---------- RECORDS FOR PROCESSING ----------
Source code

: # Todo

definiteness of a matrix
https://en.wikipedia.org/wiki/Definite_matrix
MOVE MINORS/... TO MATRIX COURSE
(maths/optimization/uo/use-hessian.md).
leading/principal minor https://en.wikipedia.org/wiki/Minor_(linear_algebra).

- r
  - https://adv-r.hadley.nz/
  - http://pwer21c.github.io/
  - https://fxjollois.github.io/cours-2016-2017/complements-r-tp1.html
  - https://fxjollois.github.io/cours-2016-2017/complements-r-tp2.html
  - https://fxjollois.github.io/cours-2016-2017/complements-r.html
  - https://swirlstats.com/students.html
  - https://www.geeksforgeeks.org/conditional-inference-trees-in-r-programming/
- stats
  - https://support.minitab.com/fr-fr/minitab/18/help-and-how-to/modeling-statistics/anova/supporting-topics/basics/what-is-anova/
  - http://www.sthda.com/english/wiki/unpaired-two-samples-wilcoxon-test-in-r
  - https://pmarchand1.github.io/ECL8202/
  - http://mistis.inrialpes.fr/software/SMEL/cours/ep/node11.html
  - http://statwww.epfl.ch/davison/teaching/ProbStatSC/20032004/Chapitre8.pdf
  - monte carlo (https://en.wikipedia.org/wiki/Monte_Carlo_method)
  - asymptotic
----------
→ **WORK TASK**
Return the whole listing, word for word.

→ **ANSWER FOR THE TASK**
Source code

: # Todo

definiteness of a matrix
https://en.wikipedia.org/wiki/Definite_matrix
MOVE MINORS/... TO MATRIX COURSE
(maths/optimization/uo/use-hessian.md).
leading/principal minor https://en.wikipedia.org/wiki/Minor_(linear_algebra).

- r
  - https://adv-r.hadley.nz/
  - http://pwer21c.github.io/
  - https://fxjollois.github.io/cours-2016-2017/complements-r-tp1.html
  - https://fxjollois.github.io/cours-2016-2017/complements-r-tp2.html
  - https://fxjollois.github.io/cours-2016-2017/complements-r.html
  - https://swirlstats.com/students.html
  - https://www.geeksforgeeks.org/conditional-inference-trees-in-r-programming/
- stats
  - https://support.minitab.com/fr-fr/minitab/18/help-and-how-to/modeling-statistics/anova/supporting-topics/basics/what-is-anova/
  - http://www.sthda.com/english/wiki/unpaired-two-samples-wilcoxon-test-in-r
  - https://pmarchand1.github.io/ECL8202/
  - http://mistis.inrialpes.fr/software/SMEL/cours/ep/node11.html
  - http://statwww.epfl.ch/davison/teaching/ProbStatSC/20032004/Chapitre8.pdf
  - monte carlo (https://en.wikipedia.org/wiki/Monte_Carlo_method)
  - asymptotic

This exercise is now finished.